При этих словах глаза Марии увлажнились от досады, и слеза быстро скатилась по ее щеке, подобная жемчужине на лепестке розы.
— Увы, это так… — продолжала она, застегивая браслеты, — и главное доказательство тому, что он даже не сообщил мне, где находится, а ведь уже прошло два месяца с тех пор, как он отказался от своей затеи (вы же сами сказали мне, что устроили его побег). А я тем временем проливала слезы, умоляла вас вступиться за него; я ловила каждое слово, из которого могла хоть что-нибудь узнать о его участи; я думала только о нем; и даже теперь я каждый день отказываюсь от польского трона; я хочу доказать, что храню верность до конца, что даже ради вас не нарушу своего слова, что моя привязанность гораздо сильнее его привязанности и что мы, женщины, стоим больше мужчин; но сегодня, мне кажется, я могу поехать на праздник, — там даже танцев не будет.
— Да, да, дорогое дитя, едемте скорее, — сказала королева, желая прекратить эту огорчавшую ее детскую болтовню, тем более что она сама была виновницей наивных заблуждений герцогини. — Едемте, вы увидите, какое согласие царит между королем, Гастоном Орлеанским и кардиналом, и, быть может, мы услышим какую-нибудь добрую весть.
И они отправились на празднество.
В длинных галереях кардинальского дворца обе знатные дамы были холодно встречены королем и министром, которые играли в шахматы на узком низком столике среди теснившихся вокруг них безмолвных придворных. Все дамы, прибывшие с королевой или после нее, разошлись по дворцовым залам, и вскоре в одном из них зазвучала сладостная музыка, служа аккомпанементом множеству приватных разговоров, которые велись возле игорных столов.
Мимо королевы прошли с почтительным поклоном новобрачные — счастливый Шабо и прекрасная герцогиня, Роганская; они, казалось, избегали людей и искали укромный уголок, чтобы поговорить о самих себе.
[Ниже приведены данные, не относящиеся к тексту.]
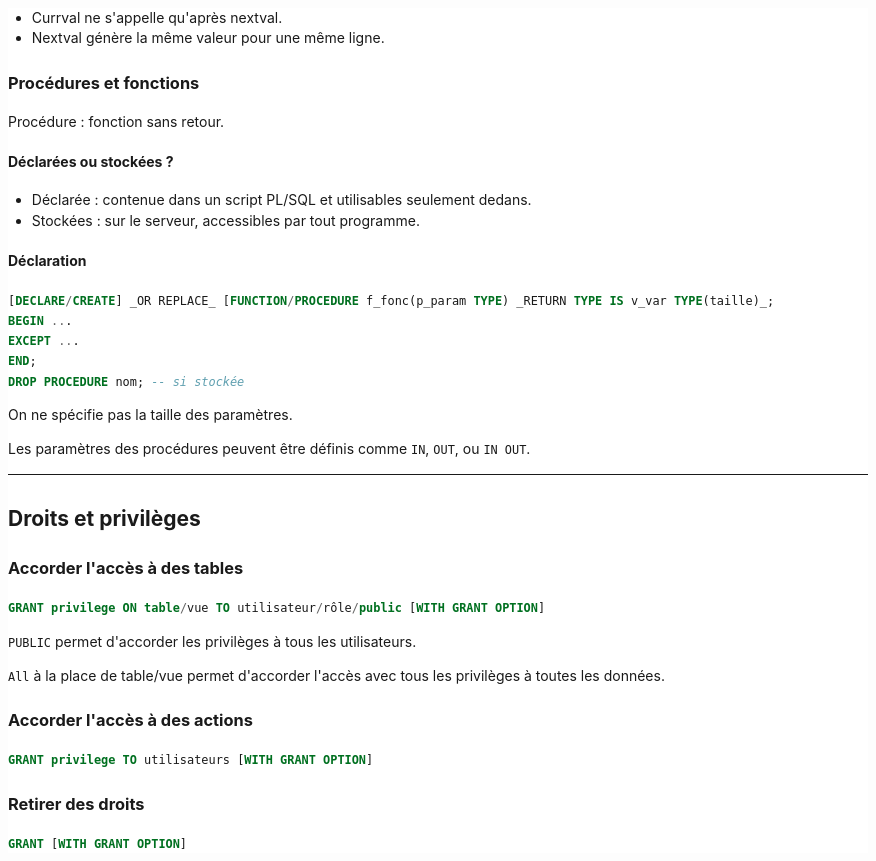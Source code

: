 *   Currval ne s'appelle qu'après nextval.
*   Nextval génère la même valeur pour une même ligne.

### Procédures et fonctions

Procédure : fonction sans retour.

#### Déclarées ou stockées ?

*   Déclarée : contenue dans un script PL/SQL et utilisables seulement dedans.
*   Stockées : sur le serveur, accessibles par tout programme.

#### Déclaration

```sql
[DECLARE/CREATE] _OR REPLACE_ [FUNCTION/PROCEDURE f_fonc(p_param TYPE) _RETURN TYPE IS v_var TYPE(taille)_;  
BEGIN ...  
EXCEPT ...  
END;  
DROP PROCEDURE nom; -- si stockée
```

On ne spécifie pas la taille des paramètres.

Les paramètres des procédures peuvent être définis comme `IN`, `OUT`, ou `IN OUT`.





___
## Droits et privilèges

### Accorder l'accès à des tables

```sql
GRANT privilege ON table/vue TO utilisateur/rôle/public [WITH GRANT OPTION]
```

`PUBLIC` permet d'accorder les privilèges à tous les utilisateurs.

`All` à la place de table/vue permet d'accorder l'accès avec tous les privilèges à toutes les données.

### Accorder l'accès à des actions

```sql
GRANT privilege TO utilisateurs [WITH GRANT OPTION]
```

### Retirer des droits

```sql
GRANT [WITH GRANT OPTION]
```

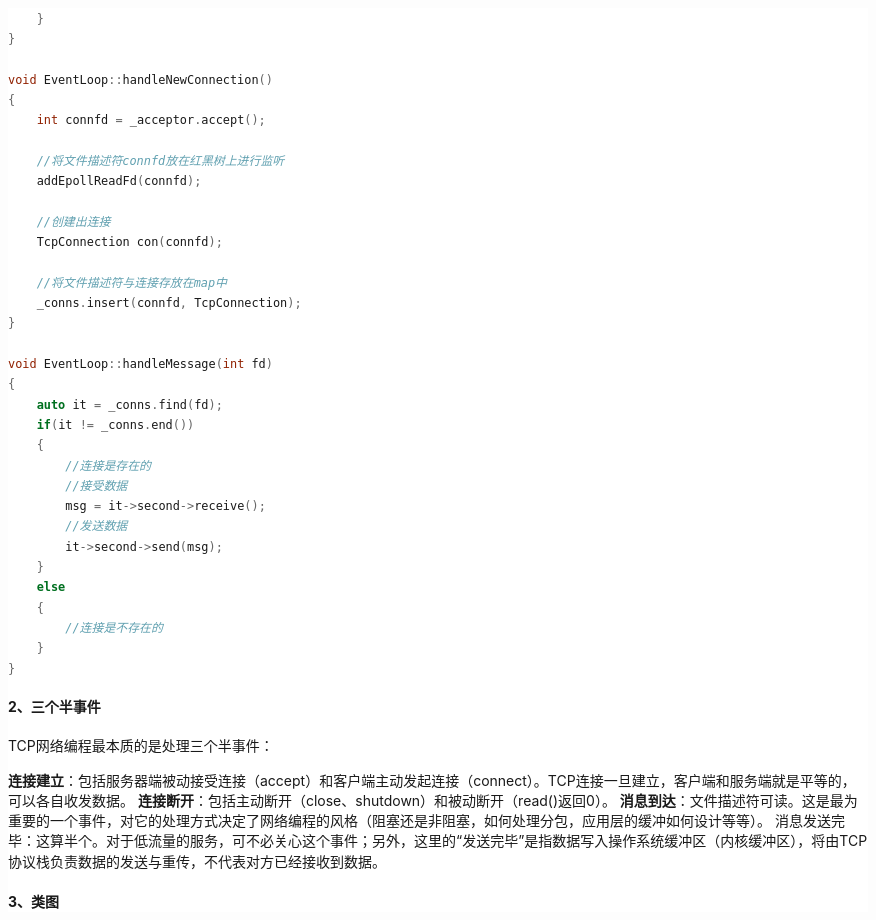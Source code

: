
 ```C++
    }
}

void EventLoop::handleNewConnection()
{
    int connfd = _acceptor.accept();
    
    //将文件描述符connfd放在红黑树上进行监听
    addEpollReadFd(connfd);
    
    //创建出连接
    TcpConnection con(connfd);
    
    //将文件描述符与连接存放在map中
    _conns.insert(connfd, TcpConnection);   
}

void EventLoop::handleMessage(int fd)
{
    auto it = _conns.find(fd);
    if(it != _conns.end())
    {
        //连接是存在的
        //接受数据
        msg = it->second->receive();
        //发送数据
        it->second->send(msg);
    }
    else
    {
        //连接是不存在的
    }
}
```

#### 2、三个半事件

TCP网络编程最本质的是处理三个半事件：

**连接建立**：包括服务器端被动接受连接（accept）和客户端主动发起连接（connect）。TCP连接一旦建立，客户端和服务端就是平等的，可以各自收发数据。
**连接断开**：包括主动断开（close、shutdown）和被动断开（read()返回0）。
**消息到达**：文件描述符可读。这是最为重要的一个事件，对它的处理方式决定了网络编程的风格（阻塞还是非阻塞，如何处理分包，应用层的缓冲如何设计等等）。
消息发送完毕：这算半个。对于低流量的服务，可不必关心这个事件；另外，这里的“发送完毕”是指数据写入操作系统缓冲区（内核缓冲区），将由TCP协议栈负责数据的发送与重传，不代表对方已经接收到数据。

#### 3、类图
Их встречали с улыбкой и смотрели им вслед с завистью: блаженство влюбленных сияло в их глазах и отражалось на лицах окружающих.
Мария проводила их взглядом.
— И все же они счастливы, — сказала она королеве, вспомнив об осуждении, которым подвергалась юная чета.
Анна Австрийская ничего не ответила и, опасаясь, как бы чье-нибудь опрометчивое слово не раскрыло печальной истины, встала со своей юной подругой позади короля. Вскоре к ним подошли Гастон Орлеанский, польский воевода и герцог Буйонский и непринужденно-шутливо заговорили с королевой. Бросив, однако, строгий, испытующий взгляд на Марию, польский посол сказал ей:
— Вы сегодня поразительно красивы и веселы.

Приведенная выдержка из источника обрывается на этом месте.